Amid the raging three-ring circus of celebrity divorces and custody battles is Sandra Bullock and her husband, Jesse James. For many reasons, this one has caught my eye. One, Sandra Bullock is among my favorite actresses. Two, the case has so many parallels to stepmom stories I read on blogs and experience in my own life.
The quick background: Jesse James has custody of his five-year-old daughter, Sunny. His ex-wife, Janine Lindemulder, is seeking custody now that she has been sprung from prison for tax evasion.
Though Sunny is tossed about as an occasional token, the focus of this case derailed almost immediately from the child to the supposed scratch-and-claw battle between the ex and the new wife. *yawn* One headline cheered “Sandra Bullock Battles Porn Star Janine Lindemulder for Child Custody“, as if the two were locked in a topless mud wrestling pit down at the local strip joint, where at least Lindemulder would feel right at home.

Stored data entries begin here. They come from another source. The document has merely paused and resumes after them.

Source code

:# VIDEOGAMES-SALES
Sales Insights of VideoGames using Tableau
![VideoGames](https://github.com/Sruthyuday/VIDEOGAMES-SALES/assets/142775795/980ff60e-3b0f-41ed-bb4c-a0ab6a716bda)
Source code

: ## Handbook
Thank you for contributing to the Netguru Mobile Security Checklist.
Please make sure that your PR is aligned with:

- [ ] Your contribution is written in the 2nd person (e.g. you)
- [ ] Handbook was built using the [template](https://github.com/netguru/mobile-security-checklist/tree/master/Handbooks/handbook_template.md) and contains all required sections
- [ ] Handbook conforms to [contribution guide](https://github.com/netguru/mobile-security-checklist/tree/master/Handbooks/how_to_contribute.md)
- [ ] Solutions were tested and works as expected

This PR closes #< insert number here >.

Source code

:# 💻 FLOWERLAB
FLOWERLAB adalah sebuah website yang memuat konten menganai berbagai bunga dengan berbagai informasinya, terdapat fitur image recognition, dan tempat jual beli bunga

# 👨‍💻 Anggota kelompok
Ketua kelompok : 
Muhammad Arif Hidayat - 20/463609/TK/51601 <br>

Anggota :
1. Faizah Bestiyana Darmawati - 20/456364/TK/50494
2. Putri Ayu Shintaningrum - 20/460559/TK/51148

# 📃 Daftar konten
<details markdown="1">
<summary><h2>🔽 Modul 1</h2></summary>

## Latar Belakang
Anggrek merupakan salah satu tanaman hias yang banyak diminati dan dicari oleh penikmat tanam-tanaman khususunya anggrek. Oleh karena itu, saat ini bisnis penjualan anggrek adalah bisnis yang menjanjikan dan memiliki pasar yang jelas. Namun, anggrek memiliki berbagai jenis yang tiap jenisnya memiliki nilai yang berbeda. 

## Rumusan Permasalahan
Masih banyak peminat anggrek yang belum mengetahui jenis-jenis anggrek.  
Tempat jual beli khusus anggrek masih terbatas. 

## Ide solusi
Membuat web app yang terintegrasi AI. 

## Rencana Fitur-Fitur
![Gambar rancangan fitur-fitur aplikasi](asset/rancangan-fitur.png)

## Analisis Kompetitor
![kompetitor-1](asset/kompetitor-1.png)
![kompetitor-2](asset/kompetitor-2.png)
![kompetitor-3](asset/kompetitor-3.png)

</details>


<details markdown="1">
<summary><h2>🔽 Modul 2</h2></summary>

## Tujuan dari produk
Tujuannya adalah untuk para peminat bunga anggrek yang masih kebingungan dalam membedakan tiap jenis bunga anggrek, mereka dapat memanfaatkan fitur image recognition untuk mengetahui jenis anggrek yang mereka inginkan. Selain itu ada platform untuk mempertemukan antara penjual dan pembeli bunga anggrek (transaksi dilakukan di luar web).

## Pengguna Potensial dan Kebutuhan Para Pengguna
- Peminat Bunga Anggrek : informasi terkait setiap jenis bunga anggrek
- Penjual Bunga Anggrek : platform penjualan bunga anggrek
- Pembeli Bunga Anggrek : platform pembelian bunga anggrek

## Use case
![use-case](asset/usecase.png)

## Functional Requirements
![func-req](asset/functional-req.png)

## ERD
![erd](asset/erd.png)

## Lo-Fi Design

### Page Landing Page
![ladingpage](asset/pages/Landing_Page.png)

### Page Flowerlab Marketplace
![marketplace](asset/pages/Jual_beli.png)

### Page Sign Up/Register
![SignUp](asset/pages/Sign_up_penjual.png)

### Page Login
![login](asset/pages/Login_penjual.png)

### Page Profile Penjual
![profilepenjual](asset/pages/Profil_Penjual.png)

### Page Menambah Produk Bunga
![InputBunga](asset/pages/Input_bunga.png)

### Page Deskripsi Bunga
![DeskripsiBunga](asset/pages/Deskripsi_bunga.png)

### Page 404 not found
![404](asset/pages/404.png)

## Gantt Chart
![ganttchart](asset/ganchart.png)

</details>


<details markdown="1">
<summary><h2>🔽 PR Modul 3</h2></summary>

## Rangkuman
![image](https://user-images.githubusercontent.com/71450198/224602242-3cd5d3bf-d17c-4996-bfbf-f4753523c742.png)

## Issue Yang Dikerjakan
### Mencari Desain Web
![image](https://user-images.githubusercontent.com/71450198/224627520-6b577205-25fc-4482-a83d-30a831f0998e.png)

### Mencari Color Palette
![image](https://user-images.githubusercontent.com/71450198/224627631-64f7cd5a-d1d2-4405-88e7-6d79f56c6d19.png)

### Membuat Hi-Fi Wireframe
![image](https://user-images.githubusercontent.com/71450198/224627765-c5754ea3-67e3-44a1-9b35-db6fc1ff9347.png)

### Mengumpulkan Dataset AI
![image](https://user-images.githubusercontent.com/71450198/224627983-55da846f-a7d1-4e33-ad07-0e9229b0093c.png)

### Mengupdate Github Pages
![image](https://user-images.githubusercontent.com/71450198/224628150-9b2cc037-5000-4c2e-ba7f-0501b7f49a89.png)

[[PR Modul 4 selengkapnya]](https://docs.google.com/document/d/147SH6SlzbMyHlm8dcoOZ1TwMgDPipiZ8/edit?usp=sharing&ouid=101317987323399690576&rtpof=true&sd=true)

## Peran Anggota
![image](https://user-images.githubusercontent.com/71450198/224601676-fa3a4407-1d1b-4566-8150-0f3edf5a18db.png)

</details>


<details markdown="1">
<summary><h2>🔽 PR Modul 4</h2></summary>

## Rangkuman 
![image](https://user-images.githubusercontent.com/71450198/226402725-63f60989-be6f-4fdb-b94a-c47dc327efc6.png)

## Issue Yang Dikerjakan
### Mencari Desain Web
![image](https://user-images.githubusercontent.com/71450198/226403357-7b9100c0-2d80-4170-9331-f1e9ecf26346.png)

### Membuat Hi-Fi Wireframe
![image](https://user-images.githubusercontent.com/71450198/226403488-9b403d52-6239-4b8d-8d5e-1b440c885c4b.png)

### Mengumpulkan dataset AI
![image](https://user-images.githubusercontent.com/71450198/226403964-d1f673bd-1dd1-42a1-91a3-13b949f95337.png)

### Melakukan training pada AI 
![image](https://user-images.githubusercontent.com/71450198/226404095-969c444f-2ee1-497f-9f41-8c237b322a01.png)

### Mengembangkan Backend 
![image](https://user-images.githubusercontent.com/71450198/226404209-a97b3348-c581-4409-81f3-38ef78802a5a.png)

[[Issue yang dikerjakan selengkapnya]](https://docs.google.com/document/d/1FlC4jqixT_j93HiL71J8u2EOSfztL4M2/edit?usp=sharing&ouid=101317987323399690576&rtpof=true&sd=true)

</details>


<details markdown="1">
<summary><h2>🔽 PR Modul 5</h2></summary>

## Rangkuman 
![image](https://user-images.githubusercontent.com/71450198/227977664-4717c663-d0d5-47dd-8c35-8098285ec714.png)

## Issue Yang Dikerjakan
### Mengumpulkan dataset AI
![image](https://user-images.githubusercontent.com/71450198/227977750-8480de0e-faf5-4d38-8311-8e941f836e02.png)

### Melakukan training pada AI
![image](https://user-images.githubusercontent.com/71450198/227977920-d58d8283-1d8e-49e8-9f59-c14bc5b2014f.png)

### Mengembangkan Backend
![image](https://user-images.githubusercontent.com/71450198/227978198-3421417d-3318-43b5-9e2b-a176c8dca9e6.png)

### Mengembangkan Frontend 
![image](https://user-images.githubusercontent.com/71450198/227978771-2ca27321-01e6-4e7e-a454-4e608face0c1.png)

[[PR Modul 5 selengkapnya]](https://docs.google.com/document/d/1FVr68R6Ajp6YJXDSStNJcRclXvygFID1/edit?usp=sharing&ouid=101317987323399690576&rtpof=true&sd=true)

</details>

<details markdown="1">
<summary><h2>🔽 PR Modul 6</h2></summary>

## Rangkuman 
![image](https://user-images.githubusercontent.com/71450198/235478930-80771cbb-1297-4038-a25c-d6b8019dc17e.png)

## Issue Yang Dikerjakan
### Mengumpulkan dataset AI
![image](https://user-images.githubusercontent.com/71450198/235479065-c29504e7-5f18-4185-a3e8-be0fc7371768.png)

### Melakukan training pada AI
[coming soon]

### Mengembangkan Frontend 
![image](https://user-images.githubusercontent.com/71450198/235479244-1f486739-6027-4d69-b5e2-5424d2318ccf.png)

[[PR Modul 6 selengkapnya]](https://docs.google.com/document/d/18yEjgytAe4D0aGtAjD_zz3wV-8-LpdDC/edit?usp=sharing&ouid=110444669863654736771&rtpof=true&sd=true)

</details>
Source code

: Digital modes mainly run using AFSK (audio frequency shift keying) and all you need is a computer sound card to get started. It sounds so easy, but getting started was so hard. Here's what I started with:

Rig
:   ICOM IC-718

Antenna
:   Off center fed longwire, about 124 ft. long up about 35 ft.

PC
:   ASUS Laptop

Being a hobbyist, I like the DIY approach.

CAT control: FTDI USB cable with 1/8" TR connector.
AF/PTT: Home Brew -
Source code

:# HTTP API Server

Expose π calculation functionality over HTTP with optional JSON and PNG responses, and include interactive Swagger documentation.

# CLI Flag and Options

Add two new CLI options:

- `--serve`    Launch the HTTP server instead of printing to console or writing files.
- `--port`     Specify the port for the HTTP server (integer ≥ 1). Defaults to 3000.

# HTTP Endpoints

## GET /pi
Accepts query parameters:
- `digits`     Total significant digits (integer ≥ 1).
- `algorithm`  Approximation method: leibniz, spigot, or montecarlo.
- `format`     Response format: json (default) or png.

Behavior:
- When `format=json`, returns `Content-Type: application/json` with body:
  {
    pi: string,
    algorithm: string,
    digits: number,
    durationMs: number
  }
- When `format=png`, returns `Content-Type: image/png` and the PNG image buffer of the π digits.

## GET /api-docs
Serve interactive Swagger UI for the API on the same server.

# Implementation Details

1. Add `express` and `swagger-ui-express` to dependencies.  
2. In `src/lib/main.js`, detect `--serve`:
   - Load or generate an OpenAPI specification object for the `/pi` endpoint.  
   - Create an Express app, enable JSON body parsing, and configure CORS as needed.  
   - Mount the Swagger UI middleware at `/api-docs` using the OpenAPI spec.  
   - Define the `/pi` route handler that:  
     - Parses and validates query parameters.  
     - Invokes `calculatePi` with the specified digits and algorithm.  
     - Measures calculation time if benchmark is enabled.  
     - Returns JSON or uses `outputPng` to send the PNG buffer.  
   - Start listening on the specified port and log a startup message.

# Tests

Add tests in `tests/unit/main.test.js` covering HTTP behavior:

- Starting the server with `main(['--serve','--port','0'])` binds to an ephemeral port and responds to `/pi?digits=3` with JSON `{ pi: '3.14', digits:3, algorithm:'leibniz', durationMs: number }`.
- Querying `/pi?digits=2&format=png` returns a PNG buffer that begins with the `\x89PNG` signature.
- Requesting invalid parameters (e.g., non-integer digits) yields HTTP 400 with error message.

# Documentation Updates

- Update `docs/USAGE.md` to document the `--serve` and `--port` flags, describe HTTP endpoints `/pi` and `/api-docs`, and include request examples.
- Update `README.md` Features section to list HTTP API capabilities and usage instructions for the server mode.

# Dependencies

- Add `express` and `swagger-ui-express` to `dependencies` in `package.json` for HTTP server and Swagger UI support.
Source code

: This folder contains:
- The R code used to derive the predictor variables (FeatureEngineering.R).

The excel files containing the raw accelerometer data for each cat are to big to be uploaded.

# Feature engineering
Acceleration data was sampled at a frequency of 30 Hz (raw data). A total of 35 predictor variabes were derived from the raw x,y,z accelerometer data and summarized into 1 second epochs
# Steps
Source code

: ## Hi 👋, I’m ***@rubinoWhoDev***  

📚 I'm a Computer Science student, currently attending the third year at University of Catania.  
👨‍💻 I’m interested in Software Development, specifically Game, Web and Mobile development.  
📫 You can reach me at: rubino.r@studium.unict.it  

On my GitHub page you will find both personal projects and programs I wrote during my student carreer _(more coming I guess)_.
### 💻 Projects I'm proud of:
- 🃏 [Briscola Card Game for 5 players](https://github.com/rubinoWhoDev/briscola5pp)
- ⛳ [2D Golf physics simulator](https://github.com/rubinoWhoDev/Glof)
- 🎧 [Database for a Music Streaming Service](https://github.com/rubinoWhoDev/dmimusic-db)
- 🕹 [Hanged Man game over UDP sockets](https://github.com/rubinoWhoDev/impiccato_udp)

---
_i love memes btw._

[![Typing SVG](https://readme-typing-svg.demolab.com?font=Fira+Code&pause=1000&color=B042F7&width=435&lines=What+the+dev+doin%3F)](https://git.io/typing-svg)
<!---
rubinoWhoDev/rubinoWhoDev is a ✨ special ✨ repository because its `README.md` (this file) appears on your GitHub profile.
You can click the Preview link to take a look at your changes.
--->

For her part, Lindemulder felt the need to appear on Good Morning America to make childish comments about Bullock. The comment that stood out most to me, once I dug past the unfounded insults, poor-me whining, and banal King-Kong-like grunting and uterus-thumping, was this one by Lindemulder:
“I am the best mother I can be.”
I bet that she is. I believe that a lot of women and men are, indeed, the best parent they can be. The problem is when their best is not good enough to appropriately and properly care for a child who depends on them and needs to be able to trust them.
Custody battles bring out the worst in many people, and they get their ugly on in ways that cut the kids to bits. At the end of the day, if you have used your kids as weapons, lied to them, lied about them, refused to let them see their other parent, put down their other parent in front of them, manipulated them, and ultimately prioritized your own egotistical wants over their feelings and needs, well, then the best parent you can be is a pretty damn shitty one.
Two comments by Bullock also stayed with me. One is, “I seemed to have stepped in right when I needed to be there.”
Gary told me once that I came along to pick up the pieces of five broken hearts (his, and four kids’) and put them back together just when they needed it. It is my guess that many stepmoms, particularly those in a situation with a volative and selfish ex-wife, find themselves continually in the role of buffering and repairing the ongoing damage to the kids and to the father caused by reckless and self-serving actions on the part of a self-proclaimed Mommy of the Year.
Bullock also had this to say about being a stepmom: “I may never hear that word ‘mom.’ But being a parent is not about breeding. It’s about caring.”
Really, I have nothing to add to her comment; she summed it up perfectly all by herself, eh?